Il rapporto Istat: dal primo al secondo trimestre 2011 il tasso di occupazione è salito al +45,8%

La Puglia è la prima regione in Italia per incremento occupazionale; secondo i dati Istat il numero degli occupati dal primo al secondo trimestre 2011 è infatti cresciuto di 49mila unità.

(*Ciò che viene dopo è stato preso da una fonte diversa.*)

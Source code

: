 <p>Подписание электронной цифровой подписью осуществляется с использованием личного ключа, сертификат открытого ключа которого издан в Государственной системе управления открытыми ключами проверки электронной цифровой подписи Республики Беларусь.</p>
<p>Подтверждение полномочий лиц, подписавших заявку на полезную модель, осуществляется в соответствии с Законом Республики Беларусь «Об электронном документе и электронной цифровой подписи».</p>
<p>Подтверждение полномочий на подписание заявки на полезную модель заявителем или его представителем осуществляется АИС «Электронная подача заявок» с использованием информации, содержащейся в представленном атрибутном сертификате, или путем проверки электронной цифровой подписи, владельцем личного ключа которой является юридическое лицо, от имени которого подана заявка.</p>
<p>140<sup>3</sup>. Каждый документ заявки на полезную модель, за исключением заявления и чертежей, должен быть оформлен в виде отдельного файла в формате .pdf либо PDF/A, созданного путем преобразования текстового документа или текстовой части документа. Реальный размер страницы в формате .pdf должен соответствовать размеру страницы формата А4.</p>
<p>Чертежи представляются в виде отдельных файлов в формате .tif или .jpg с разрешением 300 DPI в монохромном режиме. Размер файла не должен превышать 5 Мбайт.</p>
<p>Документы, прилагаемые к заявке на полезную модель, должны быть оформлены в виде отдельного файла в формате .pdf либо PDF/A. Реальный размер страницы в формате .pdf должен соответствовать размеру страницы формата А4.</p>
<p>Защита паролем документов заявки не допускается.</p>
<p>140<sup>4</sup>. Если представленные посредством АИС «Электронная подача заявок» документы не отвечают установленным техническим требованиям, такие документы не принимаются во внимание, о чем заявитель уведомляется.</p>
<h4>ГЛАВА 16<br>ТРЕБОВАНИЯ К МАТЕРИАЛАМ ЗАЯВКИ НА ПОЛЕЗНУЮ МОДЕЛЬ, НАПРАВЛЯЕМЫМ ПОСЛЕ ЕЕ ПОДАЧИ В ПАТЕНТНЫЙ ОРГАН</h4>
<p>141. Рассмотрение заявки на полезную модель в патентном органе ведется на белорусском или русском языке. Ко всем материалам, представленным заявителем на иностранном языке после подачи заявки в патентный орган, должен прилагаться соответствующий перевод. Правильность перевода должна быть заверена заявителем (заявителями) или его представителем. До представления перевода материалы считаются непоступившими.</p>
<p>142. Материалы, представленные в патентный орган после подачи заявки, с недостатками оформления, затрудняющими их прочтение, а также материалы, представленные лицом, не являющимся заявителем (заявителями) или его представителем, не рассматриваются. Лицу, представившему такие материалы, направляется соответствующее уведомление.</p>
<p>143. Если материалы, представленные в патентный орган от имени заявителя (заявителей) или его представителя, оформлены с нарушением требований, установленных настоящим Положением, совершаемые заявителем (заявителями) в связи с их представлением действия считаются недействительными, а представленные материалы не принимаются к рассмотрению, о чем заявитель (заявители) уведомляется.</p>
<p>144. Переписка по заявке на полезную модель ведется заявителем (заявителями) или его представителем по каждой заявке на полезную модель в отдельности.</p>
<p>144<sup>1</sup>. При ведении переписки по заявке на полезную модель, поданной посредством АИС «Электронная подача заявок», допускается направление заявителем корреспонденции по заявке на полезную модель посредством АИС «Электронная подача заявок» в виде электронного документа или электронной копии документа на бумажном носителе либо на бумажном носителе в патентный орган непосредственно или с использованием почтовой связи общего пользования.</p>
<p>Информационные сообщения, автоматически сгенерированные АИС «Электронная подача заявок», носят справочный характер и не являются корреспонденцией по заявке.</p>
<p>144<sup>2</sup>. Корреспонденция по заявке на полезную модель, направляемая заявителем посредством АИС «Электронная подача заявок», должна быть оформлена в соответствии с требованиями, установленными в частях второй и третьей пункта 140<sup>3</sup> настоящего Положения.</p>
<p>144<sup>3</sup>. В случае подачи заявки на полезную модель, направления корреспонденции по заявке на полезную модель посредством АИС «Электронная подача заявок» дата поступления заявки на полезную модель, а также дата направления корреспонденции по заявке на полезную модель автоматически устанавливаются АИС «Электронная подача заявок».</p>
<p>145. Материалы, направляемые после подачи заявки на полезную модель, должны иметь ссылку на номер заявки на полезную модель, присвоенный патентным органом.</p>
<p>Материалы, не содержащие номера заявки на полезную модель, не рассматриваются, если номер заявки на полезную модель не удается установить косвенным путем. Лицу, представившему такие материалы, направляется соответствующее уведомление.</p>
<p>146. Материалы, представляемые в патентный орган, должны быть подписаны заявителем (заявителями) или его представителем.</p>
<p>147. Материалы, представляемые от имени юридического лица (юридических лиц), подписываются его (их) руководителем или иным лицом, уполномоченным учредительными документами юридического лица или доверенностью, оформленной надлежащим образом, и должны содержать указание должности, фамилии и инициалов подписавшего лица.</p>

Il tasso di occupazione è dunque salito dal 43,8% al 45,8% mentre il tasso di disoccupazione è sceso dal 13,8% all'11,6%. “Con 49mila nuovi occupati su 220mila nuovi occupati, che è il dato nazionale, siamo a quasi un quarto di tutto l'incremento occupazionale nazionale del periodo e al 33% di tutto l'incremento occupazionale delle otto regioni del Mezzogiorno – ha commentato il presidente della Regione Puglia Nichi Vendola -. Fa impressione, allo sguardo di qualunque osservatore, la quantità, non solo in percentuale ma anche in numero assoluto, di nuovi occupati perché in un quadro strutturalmente drammatico sono importanti i segnali di controtendenza”. “È un dato interessante – ha continuato Vendola – e prevalentemente frutto delle capacità del sistema produttivo regionale migliorate dal piano anticrisi degli 800 milioni di euro che sono serviti alle imprese per non crollare nel momento più brutto della crisi e a noi per provare ad impedire processi di delocalizzazione e di fuga all'estero di alcuni nostri settori importanti a partire da quello metalmeccanico. In questo dato – ha concluso Vendola – comincia a percepirsi l'influsso del Piano straordinario per il lavoro che invece dovrà dispiegarsi meglio nei successivi trimestri”.